Madame de la mer : Virginie Heriot

Bien avant Florence Arthaud, il y eut Virginie Hériot. Les deux femmes ont d’ailleurs, outre leur amour de la mer et des bateaux, beaucoup en commun : une enfance parisienne dans un milieu des plus privilégiés, une découverte de la navigation en Méditerranée, un palmarès en compétition hors du commun, une fin tragique et bien entendu un rapport singulier avec la Bretagne.

Virginie Hériot à la barre . Collection particulière.

Héritière des Grands magasins du Louvre – une enseigne parisienne aujourd’hui disparue mais qui était l’équivalent du Bon marché ou de l’empire fondé par la famille Decré à Nantes – Virginie Heriot naît le 25 juillet 1890 au Vésinet.
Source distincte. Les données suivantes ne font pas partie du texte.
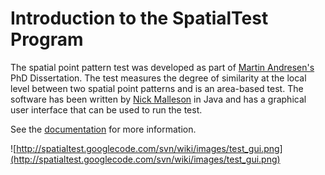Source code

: # Introduction to the SpatialTest Program #

The spatial point pattern test was developed as part of [Martin Andresen's](http://www.sfu.ca/~andresen/) PhD Dissertation. The test measures the degree of similarity at the local level between two spatial point patterns and is an area-based test. The software has been written by [Nick Malleson](http://www.geog.leeds.ac.uk/people/n.malleson) in Java and has a graphical user interface that can be used to run the test.

See the [documentation](SpatialTestIntroduction.md) for more information.

![http://spatialtest.googlecode.com/svn/wiki/images/test_gui.png](http://spatialtest.googlecode.com/svn/wiki/images/test_gui.png)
Richissime, elle est toutefois marquée dans son enfance par deux drames : la mort de l’un de ses frères puis celle de son père, survenue alors qu’elle n’a pas dix ans. Sont-ce ces deux décès qui lui donnent ce goût de l’ailleurs qui se matérialisera par l’envie de courir les mers ? C’est en tout cas très tôt, à l’âge de 14 ans, qu’elle contracte le virus de la navigation, à l’occasion d’une croisière en Méditerranée effectuée à bord d’un luxueux vapeur, propriété de la famille. Elle n’a alors plus qu’un souhait, « devenir marine ».

C’est ce que Virginie Hériot parvient à faire brillamment dans les années 1920, en s’affirmant comme une véritable championne et en glanant même, en 1928, à bord d’Aile VI, la médaille d’or aux jeux olympiques d’Amsterdam. Femme du monde, Virginie Hériot devient alors une véritable vedette. Florence Arthaud était « la petite fiancée de l’Atlantique », Virginie Hériot est elle « Madame de la mer ». Or ces deux surnoms ne peuvent pas être déconnectés d’un certain nombre de stéréotypes de genres qui, à plus de 50 ans d’écart, résonnent étrangement.
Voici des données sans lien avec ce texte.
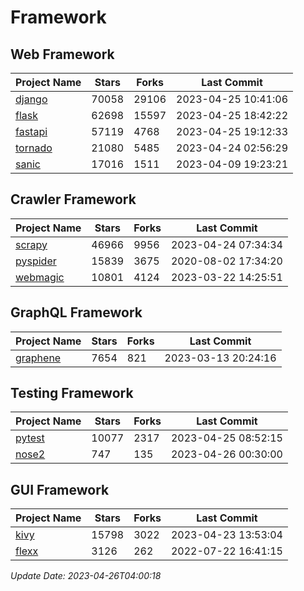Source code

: # Framework

## Web Framework
| Project Name | Stars | Forks | Last Commit |
| ------------ | ----- | ----- | ----------- |
| [django](https://github.com/django/django) | 70058 | 29106 | 2023-04-25 10:41:06 |
| [flask](https://github.com/pallets/flask) | 62698 | 15597 | 2023-04-25 18:42:22 |
| [fastapi](https://github.com/tiangolo/fastapi) | 57119 | 4768 | 2023-04-25 19:12:33 |
| [tornado](https://github.com/tornadoweb/tornado) | 21080 | 5485 | 2023-04-24 02:56:29 |
| [sanic](https://github.com/sanic-org/sanic) | 17016 | 1511 | 2023-04-09 19:23:21 |

## Crawler Framework
| Project Name | Stars | Forks | Last Commit |
| ------------ | ----- | ----- | ----------- |
| [scrapy](https://github.com/scrapy/scrapy) | 46966 | 9956 | 2023-04-24 07:34:34 |
| [pyspider](https://github.com/binux/pyspider) | 15839 | 3675 | 2020-08-02 17:34:20 |
| [webmagic](https://github.com/code4craft/webmagic) | 10801 | 4124 | 2023-03-22 14:25:51 |

## GraphQL Framework
| Project Name | Stars | Forks | Last Commit |
| ------------ | ----- | ----- | ----------- |
| [graphene](https://github.com/graphql-python/graphene) | 7654 | 821 | 2023-03-13 20:24:16 |

## Testing Framework
| Project Name | Stars | Forks | Last Commit |
| ------------ | ----- | ----- | ----------- |
| [pytest](https://github.com/pytest-dev/pytest) | 10077 | 2317 | 2023-04-25 08:52:15 |
| [nose2](https://github.com/nose-devs/nose2) | 747 | 135 | 2023-04-26 00:30:00 |

## GUI Framework
| Project Name | Stars | Forks | Last Commit |
| ------------ | ----- | ----- | ----------- |
| [kivy](https://github.com/kivy/kivy) | 15798 | 3022 | 2023-04-23 13:53:04 |
| [flexx](https://github.com/flexxui/flexx) | 3126 | 262 | 2022-07-22 16:41:15 |

*Update Date: 2023-04-26T04:00:18*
Si la trajectoire de Virginie Hériot n’est bien évidemment pas représentative de l’évolution de la condition féminine dans son ensemble tant son milieu est spécifique, il est indéniable que sa coupe à la garçonne et ses victoires remportées au nez et à la barbe de prestigieux yachtmen ont pu apparaître comme éminemment transgressives du point des rapports de genre.  Bien que disposant d’importants moyens financiers et d’un carnet d’adresses sans équivalent ou presque – elle compte par exemple parmi les intimes du maréchal Pétain – il ne faut pas se méprendre sur ce que pouvait avoir de marginal un mode de vie tel que le sien. Que l’on songe pour s’en convaincre à ces clichés publiés en 1931 par L’Ouest-Eclair pour annoncer le départ de la croisière qu’elle effectue à partir de Marseille et à bord de sa goélette Ailée II avec Alain Gerbault, autre non-conformiste notoire.
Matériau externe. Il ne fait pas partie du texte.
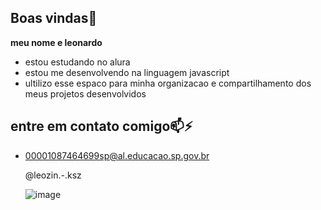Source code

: ## Boas vindas👋

**meu nome e leonardo**

-  estou estudando no alura
-  estou me desenvolvendo na linguagem javascript
-  ultilizo esse espaco para minha organizacao e compartilhamento dos meus projetos desenvolvidos
  
## entre em contato comigo📫⚡

- 00001087464699sp@al.educacao.sp.gov.br

  @leozin.-.ksz

  
  ![image](https://github.com/user-attachments/assets/7fd344ac-a438-4874-9524-5e8814c3af5f)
Construit par les prestigieux chantiers anglais Camper & Nicholson, ce navire est alors considéré comme « l’un des plus beau yachts » jamais construits. Son passage à Lorient, en octobre 1928, quelques mois seulement après sa mise à l’eau, ne laisse pas insensible L’Ouest-Eclair qui lui consacre d’ailleurs pour l’occasion un article ! Il en est de même lorsque la célèbre yachtwoman honore de sa présence la Société nautique de la baie de Saint-Malo. Pour autant, il n’en demeure pas moins qu’à ces notables exceptions, les liens qu’entretient Virginie Hériot avec la Bretagne sont pour le moins distendus. A l’exception du quotidien rennais, son nom n’est d’ailleurs que rarement évoqué par la presse bretonne.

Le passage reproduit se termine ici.